The problem was, he had bad taste in candy. As we went from door to door, and the homeowner would hold out their basket of candy from which my son could take a piece of candy of his choosing, I’d watch his hand hover over the basket and pause over the worst confections in there.
“No. No. Not the Twizzlers. Keep your hand moving,” I’d think, but I didn’t want to intercede. I’d be grateful when his hand would continue on past the Twizzlers and head over toward the peanut butter cups, only to veer off at the last minute as he’d reach for a packet of Sweet Tarts or Nerds or some other crappy choice.

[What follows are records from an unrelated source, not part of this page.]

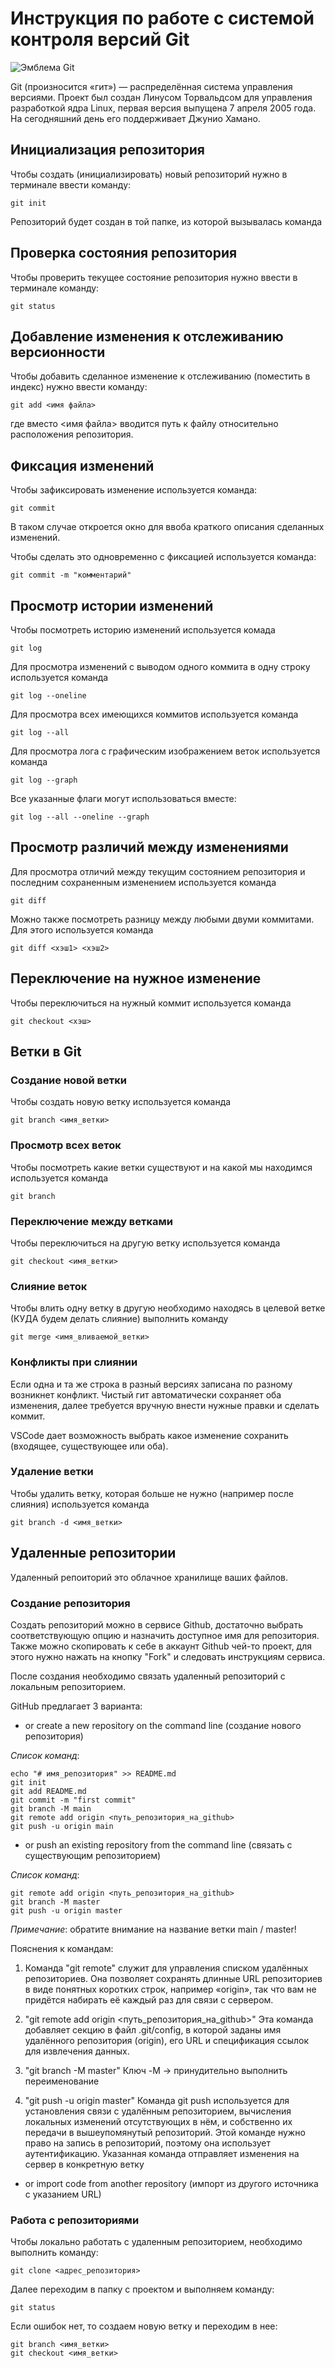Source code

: # **Инструкция по работе с системой контроля версий Git**

![Эмблема Git](git.jpg)

Git (произносится «гит») — распределённая система управления версиями. Проект был создан Линусом Торвальдсом для управления разработкой ядра Linux, первая версия выпущена 7 апреля 2005 года. На сегодняшний день его поддерживает Джунио Хамано.

## Инициализация репозитория

Чтобы создать (инициализировать) новый репозиторий нужно в терминале ввести команду:

    git init

Репозиторий будет создан в той папке, из которой вызывалась команда

## Проверка состояния репозитория

Чтобы проверить текущее состояние репозитория нужно ввести в терминале команду:

    git status

## Добавление изменения к отслеживанию версионности

Чтобы добавить сделанное изменение к отслеживанию (поместить в индекс) нужно ввести команду:

    git add <имя файла>

где вместо <имя файла> вводится путь к файлу относительно расположения репозитория.

## Фиксация изменений

Чтобы зафиксировать изменение используется команда:

    git commit

В таком случае откроется окно для ввоба краткого описания сделанных изменений.

Чтобы сделать это одновременно с фиксацией используется команда:

    git commit -m "комментарий"

## Просмотр истории изменений

Чтобы посмотреть историю изменений используется комада

    git log

Для просмотра изменений с выводом одного коммита в одну строку используется команда

    git log --oneline

Для просмотра всех имеющихся коммитов используется команда

    git log --all

Для просмотра лога с графическим изображением веток используется команда

    git log --graph

Все указанные флаги могут использоваться вместе:

    git log --all --oneline --graph

## Просмотр различий между изменениями

Для просмотра отличий между текущим состоянием репозитория и последним сохраненным изменением используется команда

    git diff

Можно также посмотреть разницу между любыми двуми коммитами. Для этого используется команда

    git diff <хэш1> <хэш2>

## Переключение на нужное изменение

Чтобы переключиться на нужный коммит используется команда

    git checkout <хэш>

## Ветки в Git

### Создание новой ветки

Чтобы создать новую ветку используется команда

    git branch <имя_ветки>

### Просмотр всех веток

Чтобы посмотреть какие ветки существуют и на какой мы находимся используется команда

    git branch

### Переключение между ветками

Чтобы переключиться на другую ветку используется команда

    git checkout <имя_ветки>

### Слияние веток

Чтобы влить одну ветку в другую необходимо находясь в целевой ветке (КУДА будем делать слияние) выполнить команду

    git merge <имя_вливаемой_ветки>

### Конфликты при слиянии

Если одна и та же строка в разный версиях записана по разному возникнет конфликт.
Чистый гит автоматически сохраняет оба изменения, далее требуется вручную внести нужные правки и сделать коммит.

VSСode дает возможность выбрать какое изменение сохранить (входящее, существующее или оба).

### Удаление ветки

Чтобы удалить ветку, которая больше не нужно (например после слияния) используется команда

    git branch -d <имя_ветки>

## Удаленные репозитории

Удаленный репоиторий это облачное хранилище ваших файлов.

### Создание репозитория

Создать репозиторий можно в сервисе Github, достаточно выбрать соответствующую опцию и назначить доступное имя для репозитория.
Также можно скопировать к себе в аккаунт Github чей-то проект, для этого нужно нажать на кнопку "Fork" и следовать инструкциям сервиса.

После создания необходимо связать удаленный репозиторий с локальным репозиторием.

GitHub предлагает 3 варианта:

- or create a new repository on the command line (создание нового репозитория)

 _Список команд_:

    echo "# имя_репозитория" >> README.md
    git init
    git add README.md
    git commit -m "first commit"
    git branch -M main
    git remote add origin <путь_репозитория_на_github>
    git push -u origin main

- or push an existing repository from the command line (связать с существующим репозиторием)

 _Список команд_:

    git remote add origin <путь_репозитория_на_github>
    git branch -M master
    git push -u origin master
 
 *Примечание*: обратите внимание на название ветки main / master!
 
 Пояснения к командам: 
 1) Команда "git remote" служит для управления списком удалённых репозиториев. Она позволяет сохранять длинные URL репозиториев в виде понятных коротких строк,  например «origin», так что вам не придётся набирать её каждый раз для связи с сервером.

 2) "git remote add origin <путь_репозитория_на_github>"
 Эта команда добавляет секцию в файл .git/config, в которой заданы имя удалённого репозитория (origin), его URL и спецификация ссылок для извлечения данных.

 3) "git branch -M master"
 Ключ -M -> принудительно выполнить переименование

 4) "git push -u origin master"
 Команда git push используется для установления связи с удалённым репозиторием, вычисления локальных изменений отсутствующих в нём, и собственно их передачи в вышеупомянутый репозиторий. Этой команде нужно право на запись в репозиторий, поэтому она использует аутентификацию. Указанная команда отправляет изменения на сервер в конкретную ветку
 
- or import code from another repository (импорт из другого источника с указанием URL)

### Работа с репозиториями

Чтобы локально работать с удаленным репозиторием, необходимо выполнить команду:

    git clone <адрес_репозитория>

Далее переходим в папку с проектом и выполняем команду:

    git status

Если ошибок нет, то создаем новую ветку и переходим в нее:

    git branch <имя_ветки>
    git checkout <имя_ветки>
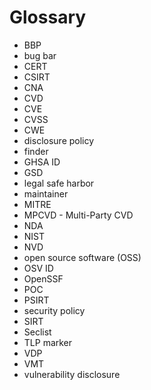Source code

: # Glossary

- BBP
- bug bar
- CERT
- CSIRT
- CNA
- CVD
- CVE
- CVSS
- CWE
- disclosure policy
- finder
- GHSA ID
- GSD
- legal safe harbor
- maintainer
- MITRE
- MPCVD - Multi-Party CVD
- NDA
- NIST
- NVD
- open source software (OSS) 
- OSV ID
- OpenSSF
- POC
- PSIRT
- security policy
- SIRT
- Seclist
- TLP marker
- VDP
- VMT
- vulnerability disclosure
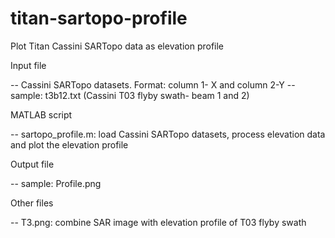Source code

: # titan-sartopo-profile
Plot Titan Cassini SARTopo data as elevation profile

Input file

-- Cassini SARTopo datasets. Format: column 1- X and column 2-Y
-- sample: t3b12.txt (Cassini T03 flyby swath- beam 1 and 2)

MATLAB script 

-- sartopo_profile.m: load Cassini SARTopo datasets, process elevation data and plot the elevation profile

Output file

-- sample: Profile.png

Other files

-- T3.png: combine SAR image with elevation profile of T03 flyby swath

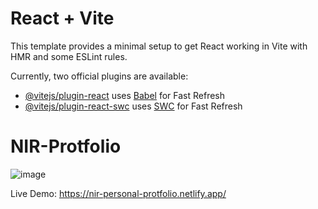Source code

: # React + Vite

This template provides a minimal setup to get React working in Vite with HMR and some ESLint rules.

Currently, two official plugins are available:

- [@vitejs/plugin-react](https://github.com/vitejs/vite-plugin-react/blob/main/packages/plugin-react/README.md) uses [Babel](https://babeljs.io/) for Fast Refresh
- [@vitejs/plugin-react-swc](https://github.com/vitejs/vite-plugin-react-swc) uses [SWC](https://swc.rs/) for Fast Refresh
# NIR-Protfolio

![image](https://github.com/mdrony5134/NIR-Protfolio/assets/98208421/557c3a41-a544-4293-a335-f9785504f73f)

Live Demo: https://nir-personal-protfolio.netlify.app/
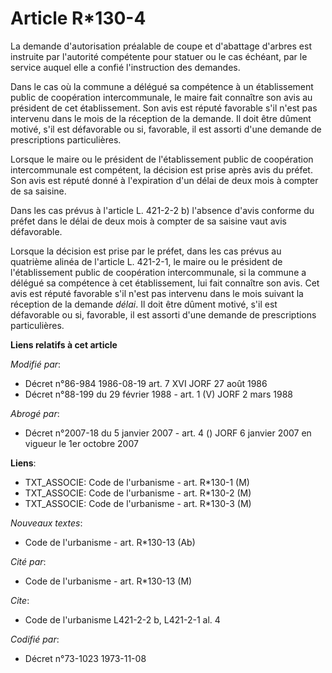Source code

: # Article R*130-4

La demande d'autorisation préalable de coupe et d'abattage d'arbres est instruite par l'autorité compétente pour statuer ou
le cas échéant, par le service auquel elle a confié l'instruction des demandes.

Dans le cas où la commune a délégué sa compétence à un établissement public de coopération intercommunale, le maire fait
connaître son avis au président de cet établissement. Son avis est réputé favorable s'il n'est pas intervenu dans le mois de
la réception de la demande. Il doit être dûment motivé, s'il est défavorable ou si, favorable, il est assorti d'une demande
de prescriptions particulières.

Lorsque le maire ou le président de l'établissement public de coopération intercommunale est compétent, la décision est prise
après avis du préfet. Son avis est réputé donné à l'expiration d'un délai de deux mois à compter de sa saisine.

Dans les cas prévus à l'article L. 421-2-2 b) l'absence d'avis conforme du préfet dans le délai de deux mois à compter de sa
saisine vaut avis défavorable.

Lorsque la décision est prise par le préfet, dans les cas prévus au quatrième alinéa de l'article L. 421-2-1, le maire ou le
président de l'établissement public de coopération intercommunale, si la commune a délégué sa compétence à cet établissement,
lui fait connaître son avis. Cet avis est réputé favorable s'il n'est pas intervenu dans le mois suivant la réception de la
demande *délai*. Il doit être dûment motivé, s'il est défavorable ou si, favorable, il est assorti d'une demande de
prescriptions particulières.

**Liens relatifs à cet article**

_Modifié par_:

  - Décret n°86-984 1986-08-19 art. 7 XVI JORF 27 août 1986
  - Décret n°88-199 du 29 février 1988 - art. 1 (V) JORF 2 mars 1988

_Abrogé par_:

  - Décret n°2007-18 du 5 janvier 2007 - art. 4 () JORF 6 janvier 2007 en vigueur le 1er octobre 2007

**Liens**:

  - TXT_ASSOCIE: Code de l'urbanisme - art. R*130-1 (M)
  - TXT_ASSOCIE: Code de l'urbanisme - art. R*130-2 (M)
  - TXT_ASSOCIE: Code de l'urbanisme - art. R*130-3 (M)

_Nouveaux textes_:

  - Code de l'urbanisme - art. R*130-13 (Ab)

_Cité par_:

  - Code de l'urbanisme - art. R*130-13 (M)

_Cite_:

  - Code de l'urbanisme L421-2-2 b, L421-2-1 al. 4

_Codifié par_:

  - Décret n°73-1023 1973-11-08
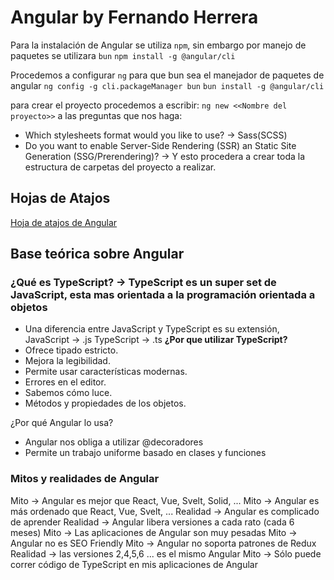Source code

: # Angular by Fernando Herrera

Para la instalación de Angular se utiliza `npm`, sin embargo por manejo de paquetes se utilizara `bun`
`npm install -g @angular/cli`

Procedemos a configurar `ng` para que bun sea el manejador de paquetes de angular
`ng config -g cli.packageManager bun`
`bun install -g @angular/cli`

para crear el proyecto procedemos a escribir:
`ng new <<Nombre del proyecto>>`
a las preguntas que nos haga:

- Which stylesheets format would you like to use? -> Sass(SCSS)
- Do you want to enable Server-Side Rendering (SSR) an Static Site Generation (SSG/Prerendering)? -> Y
  esto procedera a crear toda la estructura de carpetas del proyecto a realizar.

## Hojas de Atajos

[Hoja de atajos de Angular](./angular-cheat-sheet.pdf)

## Base teórica sobre Angular

### ¿Qué es TypeScript? -> TypeScript es un super set de JavaScript, esta mas orientada a la programación orientada a objetos

- Una diferencia entre JavaScript y TypeScript es su extensión, JavaScript -> .js TypeScript -> .ts
  **¿Por que utilizar TypeScript?**
- Ofrece tipado estricto.
- Mejora la legibilidad.
- Permite usar características modernas.
- Errores en el editor.
- Sabemos cómo luce.
- Métodos y propiedades de los objetos.

¿Por qué Angular lo usa?

- Angular nos obliga a utilizar @decoradores
- Permite un trabajo uniforme basado en clases y funciones

### Mitos y realidades de Angular

Mito -> Angular es mejor que React, Vue, Svelt, Solid, ...
Mito -> Angular es más ordenado que React, Vue, Svelt, ...
Realidad -> Angular es complicado de aprender
Realidad -> Angular libera versiones a cada rato (cada 6 meses)
Mito -> Las aplicaciones de Angular son muy pesadas
Mito -> Angular no es SEO Friendly
Mito -> Angular no soporta patrones de Redux
Realidad -> las versiones 2,4,5,6 ... es el mismo Angular
Mito -> Sólo puede correr código de TypeScript en mis aplicaciones de Angular
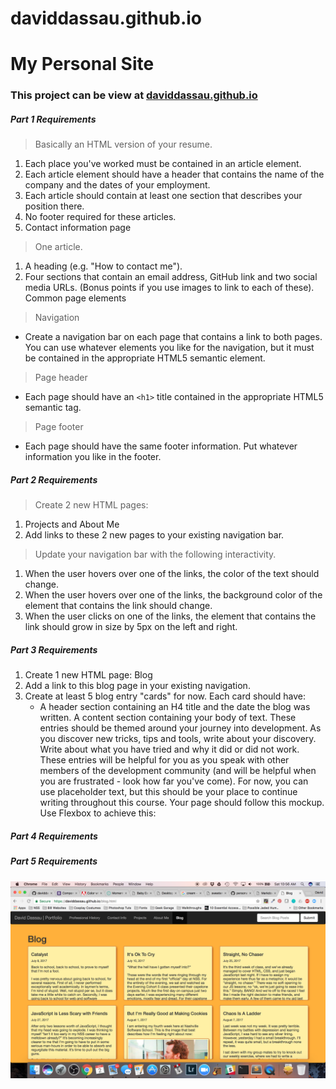 # daviddassau.github.io

# My Personal Site
### This project can be view at [daviddassau.github.io](https://daviddassau.github.io)

##### Part 1 Requirements
> Basically an HTML version of your resume.

1. Each place you've worked must be contained in an article element.
1. Each article element should have a header that contains the name of the company and the dates of your employment.
1. Each article should contain at least one section that describes your position there.
1. No footer required for these articles.
1. Contact information page
> One article.
1. A heading (e.g. "How to contact me").
1. Four sections that contain an email address, GitHub link and two social media URLs. (Bonus points if you use images to link to each of these).
Common page elements

> Navigation

* Create a navigation bar on each page that contains a link to both pages. You can use whatever elements you like for the navigation, but it must be contained in the appropriate HTML5 semantic element.

> Page header

* Each page should have an `<h1>` title contained in the appropriate HTML5 semantic tag.

> Page footer

* Each page should have the same footer information. Put whatever information you like in the footer.

##### Part 2 Requirements
> Create 2 new HTML pages: 
1. Projects and About Me
2. Add links to these 2 new pages to your existing navigation bar.
> Update your navigation bar with the following interactivity.
1. When the user hovers over one of the links, the color of the text should change.
1. When the user hovers over one of the links, the background color of the element that contains the link should change.
1. When the user clicks on one of the links, the element that contains the link should grow in size by 5px on the left and right.

##### Part 3 Requirements
1. Create 1 new HTML page: Blog
1. Add a link to this blog page in your existing navigation.
1. Create at least 5 blog entry "cards" for now. Each card should have:
	* A header section containing an H4 title and the date the blog was written.
A content section containing your body of text. These entries should be themed around your journey into development. As you discover new tricks, tips and tools, write about your discovery. Write about what you have tried and why it did or did not work. These entries will be helpful for you as you speak with other members of the development community (and will be helpful when you are frustrated - look how far you've come). For now, you can use placeholder text, but this should be your place to continue writing throughout this course.
Your page should follow this mockup. Use Flexbox to achieve this:

##### Part 4 Requirements

##### Part 5 Requirements
![blog page screenshot](blogScreenShot.png)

“You don’t even know what Sour Patch Kids are. They suck,” I said as we walked away from one house.
“You already have Twizzlers,” I said, a few houses later.
One woman whose house we visited allowed my son to take a piece of candy, and then after he dropped it into his bag, she said, “And what does Mommy want?”
“Reese’s!” I said.
Eddie’s hand once again hovered over the woman’s basket.
“Go on. Take the Reese’s,” the woman said to Eddie. He reached toward it, and then said, “No,” and started to go for another pack of Twizzler’s.
“Mommy wants a Reese’s, dear,” the woman said. She surely must have been a saint in a past life.
My son reluctantly dropped a peanut butter cup into his bag.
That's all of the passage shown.